The House Armed Services Committee wants to bar private citizens from bankrolling National Guard missions.
As part of the fiscal 2022 defense authorization legislation it passed early Thursday, the committee included an amendment from Rep. Veronica Escobar, D-Texas, that would prohibit Guard troops from taking part in interstate deployments when the mission is paid for by private funds.
The issue of private funding of National Guard missions became a public controversy this summer, after South Dakota Gov. Kristi Noem, a Republican, announced that about 50 Guardsmen were deploying to the southern U.S. border. The Willis and Reba Johnson's Foundation, a private trust in Tennessee, provided $1 million to South Dakota to cover the cost of a deployment of up to two months' duration. Willis Johnson is a billionaire who has donated heavily to conservative causes.
Noem's office pointed to state laws covering gifts to the governor and state to make the case that the donation was legal. But Democrats in South Dakota soon began investigating and questioned whether the laws Noem cited actually applied.

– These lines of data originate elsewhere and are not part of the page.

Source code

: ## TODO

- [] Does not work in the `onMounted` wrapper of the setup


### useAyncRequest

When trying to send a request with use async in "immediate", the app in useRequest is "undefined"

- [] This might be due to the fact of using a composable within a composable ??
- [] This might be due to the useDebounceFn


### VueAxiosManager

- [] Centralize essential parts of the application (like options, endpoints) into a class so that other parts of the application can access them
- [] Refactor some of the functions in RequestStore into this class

Escobar said that allowing missions to be funded through private donations opens the Guard to being used for political purposes.
"I don't believe that our National Guard should be up for auction, or up for sale," she said.
Rep. Austin Scott, R-Ga., objected to the amendment, calling the suggestion the Guard is up for sale an "absolutely ridiculous accusation."
Rep. Mike Gallagher, R-Wis., also raised concerns that the amendment could limit governors' authority and ability to manage their National Guard units.
Escobar's amendment carves out an exception for deployments that are a response to major declared disasters or emergencies. But during the hearing, she made it clear that private donations should be used only as a last resort, if there were no other resources available to fund a necessary deployment.